I am in desperate need of some spiritual prodding. The rest of my family seem to be comfortably settled in that department. My brother has always been of strong faith, and my parents, well, ever since they started attending Bible Study, I can see how much their relationship has improved. They never used to do anything together and there was always a kind of constant, unbridled tension in the air, especially when we were on road trips. I dreaded birthdays and weekend trips because I was always sure it was going to involve a parental explosion of some sort. Not anymore. It's a little strange how my parents and my brother attend different sectors of religious celebration but, well, wherever they're happy.
And then there's me.
I live within three minutes of the parish and yet, something about it repulses me. The priests, for instance. All they talk about is how I'm going to go home and die unprepared. The choir is another thing that completely pisses me off . Don't get me wrong - I am all for singing. I believe that singing is twice praying and all that but really, when you turn the celebration of the mass into a frickin' concert, that's a completely different story. The choir members are not solemn, not talented and they try so hard to individually outdo each other. It's just horrible. I cannot stand it. If only I lived near Ateneo or even near parishes with priests who are in the very least, sincere. As it is, the priests (at least, the ones I have heard) near my house only care about donations, stupid sex jokes, and scaring people. As a result, I glare at the priests' sermons and talk all throughout mass. Wrong, I know.

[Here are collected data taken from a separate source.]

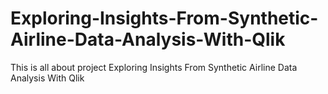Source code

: # Exploring-Insights-From-Synthetic-Airline-Data-Analysis-With-Qlik
This is all about project Exploring Insights From Synthetic Airline Data Analysis With Qlik
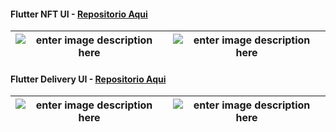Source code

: #### Flutter NFT UI - [Repositorio Aqui](https://github.com/VinniciusJesus/flutter_nft_ui)
|![enter image description here](https://user-images.githubusercontent.com/57817746/161261939-1e977585-1555-4ccc-afee-7a46daabae7c.jpg)|![enter image description here](https://user-images.githubusercontent.com/57817746/161261921-b769e1a9-9685-4204-96eb-61b03103ce6c.jpg)|
|--|--|



#### Flutter Delivery UI - [Repositorio Aqui](https://github.com/VinniciusJesus/flutter_delivery)
|![enter image description here](https://user-images.githubusercontent.com/57817746/161557153-1de3b17f-4181-4e12-b62f-1954b8f26251.png)|![enter image description here](https://user-images.githubusercontent.com/57817746/161556813-9d35f312-4059-460b-a3c4-d2760d0d92e6.png)|
|--|--|
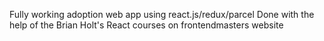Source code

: Fully working adoption web app using react.js/redux/parcel
Done with the help of the Brian Holt's React courses on frontendmasters website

I tried to confess my sin. "I don't get anything out of mass," I told a priest in Magallanes because although I know that was a stupid thing to say, I was desperate for something concrete that I could hold onto. I didn't care if he scolded me, I just wanted to understand what was happening to me. The priest told me that I don't have to get anything out of mass, that it was my duty to be there whether I wanted to or not. I was appalled. Surely there was a better explanation than that. That Sunday, his homily was all about my confession. I listened intently for something that would help clarify my situation, but nothing happened. Duty duty duty was all I heard. I needed something more.
Last semester, Dr. Parco assigned us all to attend a day of prayer for Theology class. During the sacrament of confession, I told one of the priests that I was sick of attending mass at our parish because the priests were terrible and I wanted to throw things at them (I'm not lying. I really told the priest this). He laughed, said he can't blame me because some priests are better than most but despite that, it shouldn't matter. They are all instruments of God and I was there not for the priest but for the celebration. That shut me up for about 3 seconds. "So I have to grin and bear it?" "No," said the priest. "The best advice that I can give you is 'Go out of your way.'"
For some reason, I never did. I wanted and envied the spiritual fervor that some people have and I couldn't understand why, at the thought of Sunday Mass, my heart just gives a lurch. So I thought, hey, maybe I should give other religions a try.
Recently, I attended Christian Worship with my parents, just to see if it would work for me. It opened with thirty minutes of nonstop singing. I looked around to see people crying and waving their arms. After that, we sat down and was given an hour of powerpoint presentations. Granted, the pastor(?) gave an interesting lecture but ... it was just like a really good Theology class. It was then that I realized the beauty and importance of the Catholic ritual. I admired how the people were all singing their hearts out and how the talk was inspiring but all in all, there was something missing.
So presently, I still don't have the answer. I have a feeling that my being "blocked" to religion (At least, in the Catholic or Christian sense of the word) is the fact that I find it hard to surrender. If I lift up whatever it is I am going through, how sure am I that something will be done about it? I have this intense need to do everything myself. I want to solve problems myself, answer questions because of my own probing... basically, it is hard for me to trust anyone else. I am always aware of the possibility of people betraying me and so no, I would rather do everything myself. I do not understand how easy it is for some people to "Leave it all up to Him." I just don't.
So hell, I don't know what's going to happen to me. I want something I can truly believe in, especially now, a time when countless disappointments are successively coming my way.
22 seems like a good, solid age for some people. In my case, I am as wobbly as an adolescent physically, emotionally, and spiritually.